Dakar : le Centre Yennenga bientôt tête de pont de la post-production
Le cinéaste Alain Gomis achève une campagne de financement participatif pour boucler le budget d’une infrastructure de post-production cinématographique en Afrique de l’Ouest, le Centre Yennenga, à Dakar. L’arrivée de la première promotion est prévue pour les mois à venir.
Réalisateur maintes fois primé, lauréat de l’Ours d’argent au festival de Berlin pour son dernier film Félicité, seul cinéaste avec Souleymane Cissé à avoir obtenu deux fois l’Étalon d’or au Fespaco – en 2013 pour Aujourd’hui, ou Tey, en wolof, et 2017 pour Félicité –, le Franco-Sénégalais Alain Gomis a pris l’initiative, en 2018, de lancer avec quelques autres le projet du Centre Yennenga.
Former des talents
Premier pôle culturel consacré au cinéma au Sénégal, ce centre qui devrait tout prochainement entrer en activité à Dakar a pour but de créer une infrastructure de post-production de films de niveau international dans une région, l’Afrique de l’Ouest, qui en est totalement dépourvue.
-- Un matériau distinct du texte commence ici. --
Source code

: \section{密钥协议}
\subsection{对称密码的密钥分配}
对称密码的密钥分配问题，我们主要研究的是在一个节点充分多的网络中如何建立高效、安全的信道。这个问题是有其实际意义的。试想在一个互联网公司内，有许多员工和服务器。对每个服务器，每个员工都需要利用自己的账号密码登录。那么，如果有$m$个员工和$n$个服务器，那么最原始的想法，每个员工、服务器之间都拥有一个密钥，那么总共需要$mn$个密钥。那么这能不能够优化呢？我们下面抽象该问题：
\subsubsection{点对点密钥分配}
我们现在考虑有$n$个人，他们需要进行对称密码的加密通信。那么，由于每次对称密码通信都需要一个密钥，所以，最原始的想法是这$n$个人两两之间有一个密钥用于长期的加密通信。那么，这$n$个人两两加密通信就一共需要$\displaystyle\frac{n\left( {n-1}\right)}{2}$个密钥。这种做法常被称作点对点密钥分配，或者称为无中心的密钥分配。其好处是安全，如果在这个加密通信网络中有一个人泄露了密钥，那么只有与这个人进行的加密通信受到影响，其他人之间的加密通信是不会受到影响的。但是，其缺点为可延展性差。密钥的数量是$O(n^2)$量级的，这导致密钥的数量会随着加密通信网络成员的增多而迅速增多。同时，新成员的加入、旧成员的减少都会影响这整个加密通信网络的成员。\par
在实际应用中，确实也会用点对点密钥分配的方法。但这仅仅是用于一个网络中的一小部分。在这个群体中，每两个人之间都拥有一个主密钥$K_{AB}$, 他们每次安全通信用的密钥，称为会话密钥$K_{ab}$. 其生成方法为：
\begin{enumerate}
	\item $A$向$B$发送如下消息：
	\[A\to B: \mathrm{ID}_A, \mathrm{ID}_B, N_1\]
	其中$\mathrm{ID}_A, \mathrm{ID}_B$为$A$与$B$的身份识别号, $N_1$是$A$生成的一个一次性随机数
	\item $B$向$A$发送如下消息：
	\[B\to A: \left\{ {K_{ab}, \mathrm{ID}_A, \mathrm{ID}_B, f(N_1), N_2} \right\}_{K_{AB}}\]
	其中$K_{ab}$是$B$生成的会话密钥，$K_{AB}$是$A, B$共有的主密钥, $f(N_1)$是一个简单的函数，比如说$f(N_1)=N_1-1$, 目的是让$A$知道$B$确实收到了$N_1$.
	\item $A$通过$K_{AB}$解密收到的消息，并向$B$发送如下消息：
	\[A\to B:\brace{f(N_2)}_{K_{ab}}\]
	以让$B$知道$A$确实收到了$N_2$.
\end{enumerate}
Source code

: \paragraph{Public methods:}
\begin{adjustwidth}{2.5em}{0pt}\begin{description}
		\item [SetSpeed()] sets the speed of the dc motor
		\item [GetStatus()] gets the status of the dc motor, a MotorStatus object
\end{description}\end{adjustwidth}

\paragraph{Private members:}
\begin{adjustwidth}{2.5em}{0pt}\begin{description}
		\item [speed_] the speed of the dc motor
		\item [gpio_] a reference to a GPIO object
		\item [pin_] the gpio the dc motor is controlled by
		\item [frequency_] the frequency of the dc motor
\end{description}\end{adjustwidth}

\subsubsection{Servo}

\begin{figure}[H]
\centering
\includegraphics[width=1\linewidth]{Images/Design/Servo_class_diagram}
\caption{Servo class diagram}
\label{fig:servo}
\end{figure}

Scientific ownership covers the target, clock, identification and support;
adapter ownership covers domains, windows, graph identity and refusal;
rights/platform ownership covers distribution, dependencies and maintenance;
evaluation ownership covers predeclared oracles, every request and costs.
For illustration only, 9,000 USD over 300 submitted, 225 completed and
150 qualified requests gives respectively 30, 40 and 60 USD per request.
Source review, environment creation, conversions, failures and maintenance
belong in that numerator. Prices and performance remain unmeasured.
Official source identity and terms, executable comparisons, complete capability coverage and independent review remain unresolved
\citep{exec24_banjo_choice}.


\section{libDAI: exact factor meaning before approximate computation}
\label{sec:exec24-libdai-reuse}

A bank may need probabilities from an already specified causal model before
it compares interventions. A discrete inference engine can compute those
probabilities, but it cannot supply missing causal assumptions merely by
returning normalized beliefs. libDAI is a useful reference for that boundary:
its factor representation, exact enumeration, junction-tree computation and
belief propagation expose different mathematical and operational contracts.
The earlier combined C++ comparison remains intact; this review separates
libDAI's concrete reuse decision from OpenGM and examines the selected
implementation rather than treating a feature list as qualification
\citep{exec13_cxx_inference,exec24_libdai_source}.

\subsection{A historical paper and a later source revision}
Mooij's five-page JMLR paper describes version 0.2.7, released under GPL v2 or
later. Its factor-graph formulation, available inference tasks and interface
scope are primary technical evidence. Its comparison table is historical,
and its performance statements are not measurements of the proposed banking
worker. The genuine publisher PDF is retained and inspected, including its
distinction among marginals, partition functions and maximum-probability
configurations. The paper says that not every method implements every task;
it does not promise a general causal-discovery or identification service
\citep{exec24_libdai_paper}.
Et, pour atteindre cet objectif, de former des talents africains aux métiers du septième art. Tout en favorisant l’accès au cinéma de la population locale.
Le centre lance un appel aux dons sur Fiatope
À la veille du lancement de ses activités, le centre lance un appel aux dons sur la plateforme de financement participatif africaine Fiatope jusqu’au 31 mars prochain. Le projet étant déjà financé à hauteur de 90 %, il s’agit de couvrir les 10 % restants, soit l’équivalent de 50 000 euros, pour permettre des travaux d’aménagement du centre dans le lieu où il sera hébergé à Dakar, ainsi que des achats de matériels et la couverture des frais occasionnés par l’hébergement et la restauration des futurs bénéficiaires des formations.
Cette campagne est soutenue par des personnalités africaines et de la diaspora comme Aissa Maïga, Mati Diop, Jihan El Tahri, Moussa Sene Absa – ainsi que par la maire de Dakar, Soham El Wardini.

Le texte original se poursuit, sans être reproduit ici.